Metformin has been safely used by millions of people with Type 2 diabetes for more than 50 years.

Now, researchers from the Department of Epidemiology and Health Statistics at Shandong University in China, have analysed 37 studies involving more than 1.5 million people. 

They found that diabetes patients who took metformin were far less likely to get cancer.

And even if they did get the disease, they were less likely to die from it.

They concluded: “Metformin can reduce the incidence of overall cancer, liver cancer, pancreatic cancer, colorectal cancer and breast cancer as well as the mortality of overall cancer, liver cancer and breast cancer.”

The researchers found no such benefit for men suffering from prostate cancer.

If the Chinese researchers are right the drug could be marketed for cancer treatment far more quickly than a newly discovered drug because it is already prescribed widely without ill-effects.

Previous studies have also shown metformin to be a powerful cancer buster, apparently seeking out an destroying the deadly cells which give birth to tumours and fuel their spread.

Recent studies highlighting the drug’s effects against a variety of tumours have generated considerable excitement among cancer researchers looking for powerful new treatments.

In 2011, scientists discovered it could slash the risk of ovarian cancer by around 40 per cent.

And Cancer Research UK is funding a major five-year study, involving nearly 5,000 British women with breast cancer, to see if the drug can stop the disease returning and boost survival rates.

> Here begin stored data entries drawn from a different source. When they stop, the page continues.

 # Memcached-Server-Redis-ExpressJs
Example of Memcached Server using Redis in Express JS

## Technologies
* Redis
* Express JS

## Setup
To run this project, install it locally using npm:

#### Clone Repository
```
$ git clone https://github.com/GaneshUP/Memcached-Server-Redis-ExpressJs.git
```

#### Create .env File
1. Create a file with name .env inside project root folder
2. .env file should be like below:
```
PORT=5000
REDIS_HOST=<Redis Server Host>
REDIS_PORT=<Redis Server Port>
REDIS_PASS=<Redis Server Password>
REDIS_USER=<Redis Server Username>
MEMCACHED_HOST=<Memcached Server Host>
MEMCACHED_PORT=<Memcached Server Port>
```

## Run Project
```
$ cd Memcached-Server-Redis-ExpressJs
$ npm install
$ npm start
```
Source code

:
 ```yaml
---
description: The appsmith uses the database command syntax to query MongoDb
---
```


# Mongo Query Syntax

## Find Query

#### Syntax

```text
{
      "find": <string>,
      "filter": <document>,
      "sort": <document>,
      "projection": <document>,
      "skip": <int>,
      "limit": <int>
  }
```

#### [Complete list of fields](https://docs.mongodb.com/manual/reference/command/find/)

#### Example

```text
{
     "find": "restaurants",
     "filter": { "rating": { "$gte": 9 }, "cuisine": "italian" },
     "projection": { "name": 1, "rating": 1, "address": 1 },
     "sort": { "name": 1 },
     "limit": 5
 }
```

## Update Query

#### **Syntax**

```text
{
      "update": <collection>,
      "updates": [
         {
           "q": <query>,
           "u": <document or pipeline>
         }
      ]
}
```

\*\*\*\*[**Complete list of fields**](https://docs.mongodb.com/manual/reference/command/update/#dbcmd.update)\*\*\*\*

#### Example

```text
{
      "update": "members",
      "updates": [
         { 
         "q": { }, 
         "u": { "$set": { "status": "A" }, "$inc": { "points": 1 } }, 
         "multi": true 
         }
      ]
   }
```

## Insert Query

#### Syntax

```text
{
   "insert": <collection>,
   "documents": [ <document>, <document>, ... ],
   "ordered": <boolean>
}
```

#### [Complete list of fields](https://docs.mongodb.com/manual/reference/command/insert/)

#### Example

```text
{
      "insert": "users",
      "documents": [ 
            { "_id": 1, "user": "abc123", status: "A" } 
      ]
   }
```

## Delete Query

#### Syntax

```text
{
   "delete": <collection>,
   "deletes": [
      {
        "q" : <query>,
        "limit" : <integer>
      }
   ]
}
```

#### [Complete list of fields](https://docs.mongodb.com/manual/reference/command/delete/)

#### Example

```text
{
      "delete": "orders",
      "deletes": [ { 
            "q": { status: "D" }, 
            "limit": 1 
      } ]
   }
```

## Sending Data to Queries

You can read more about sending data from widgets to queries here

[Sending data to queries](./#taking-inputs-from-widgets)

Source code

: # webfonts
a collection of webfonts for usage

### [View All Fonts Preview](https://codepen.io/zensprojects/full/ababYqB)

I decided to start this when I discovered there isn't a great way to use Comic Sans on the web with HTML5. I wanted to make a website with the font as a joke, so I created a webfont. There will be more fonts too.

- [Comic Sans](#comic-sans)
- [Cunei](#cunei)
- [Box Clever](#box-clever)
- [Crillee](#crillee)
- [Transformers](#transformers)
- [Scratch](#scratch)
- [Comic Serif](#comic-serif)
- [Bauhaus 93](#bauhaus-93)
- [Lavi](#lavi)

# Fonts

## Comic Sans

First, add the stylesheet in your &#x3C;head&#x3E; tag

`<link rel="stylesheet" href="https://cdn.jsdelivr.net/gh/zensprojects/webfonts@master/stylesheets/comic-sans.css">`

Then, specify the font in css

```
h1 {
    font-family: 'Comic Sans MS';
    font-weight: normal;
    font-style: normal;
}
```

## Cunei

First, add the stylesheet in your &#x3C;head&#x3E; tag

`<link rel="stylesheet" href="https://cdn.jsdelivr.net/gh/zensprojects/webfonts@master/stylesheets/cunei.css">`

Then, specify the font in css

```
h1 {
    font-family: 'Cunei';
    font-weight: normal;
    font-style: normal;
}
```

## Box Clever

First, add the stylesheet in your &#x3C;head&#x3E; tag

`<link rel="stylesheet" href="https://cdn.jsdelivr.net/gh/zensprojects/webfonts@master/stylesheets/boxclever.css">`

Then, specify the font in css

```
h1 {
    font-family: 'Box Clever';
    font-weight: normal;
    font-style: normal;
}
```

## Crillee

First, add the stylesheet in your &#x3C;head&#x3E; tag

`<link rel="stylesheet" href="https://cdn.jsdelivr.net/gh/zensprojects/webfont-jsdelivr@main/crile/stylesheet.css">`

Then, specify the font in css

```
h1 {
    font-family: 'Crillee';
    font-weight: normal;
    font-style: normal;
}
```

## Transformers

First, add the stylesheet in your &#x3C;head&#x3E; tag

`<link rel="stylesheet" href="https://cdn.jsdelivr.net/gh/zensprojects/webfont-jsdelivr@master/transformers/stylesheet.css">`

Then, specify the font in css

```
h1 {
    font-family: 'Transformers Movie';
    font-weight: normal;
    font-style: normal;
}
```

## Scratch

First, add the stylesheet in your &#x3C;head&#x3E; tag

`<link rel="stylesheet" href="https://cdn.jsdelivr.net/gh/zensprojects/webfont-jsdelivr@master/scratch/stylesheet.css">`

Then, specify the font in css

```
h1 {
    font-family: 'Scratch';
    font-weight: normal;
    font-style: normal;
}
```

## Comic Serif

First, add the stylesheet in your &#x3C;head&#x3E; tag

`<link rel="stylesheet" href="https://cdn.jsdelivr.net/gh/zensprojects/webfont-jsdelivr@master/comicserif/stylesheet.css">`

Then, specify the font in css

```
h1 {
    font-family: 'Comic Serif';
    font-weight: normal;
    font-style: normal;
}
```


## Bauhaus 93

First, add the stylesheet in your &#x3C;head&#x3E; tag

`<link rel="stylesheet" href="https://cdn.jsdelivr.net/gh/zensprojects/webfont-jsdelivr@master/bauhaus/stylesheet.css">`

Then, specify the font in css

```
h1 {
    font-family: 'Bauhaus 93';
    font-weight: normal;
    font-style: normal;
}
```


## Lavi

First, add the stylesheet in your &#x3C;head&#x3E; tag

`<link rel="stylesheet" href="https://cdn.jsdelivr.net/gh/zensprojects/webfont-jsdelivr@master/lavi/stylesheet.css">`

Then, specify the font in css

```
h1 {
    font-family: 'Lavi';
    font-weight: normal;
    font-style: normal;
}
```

Other research teams around the world are investigating metformin’s powers against skin, lung and pancreatic cancer – with promising early results.
cancerNew research suggests metformin could be a powerful weapon against cancer
Dr Martine Bomb, Cancer Research UK’s health information manager, said: “Some evidence analysed in this review shows that metformin may be able to lower diabetic people’s risk of developing and dying from some cancers.

“But other studies show metformin’s effect could be less powerful. Clinical trials are investigating whether this cheap, readily available drug could help save the lives of cancer patients.”

The new research is just the latest to hail this wonder drug to treat conditions other than diabetes.

Last year, research suggested that metformin could help beat the degenerative brain disease Alzheimer’s by triggering the growth of new brain cells.

A recent study at Dundee University showed it also interferes with the formation of toxic “tangles” of protein which clog the brain in Alzheimer’s patients, destroying memory cells.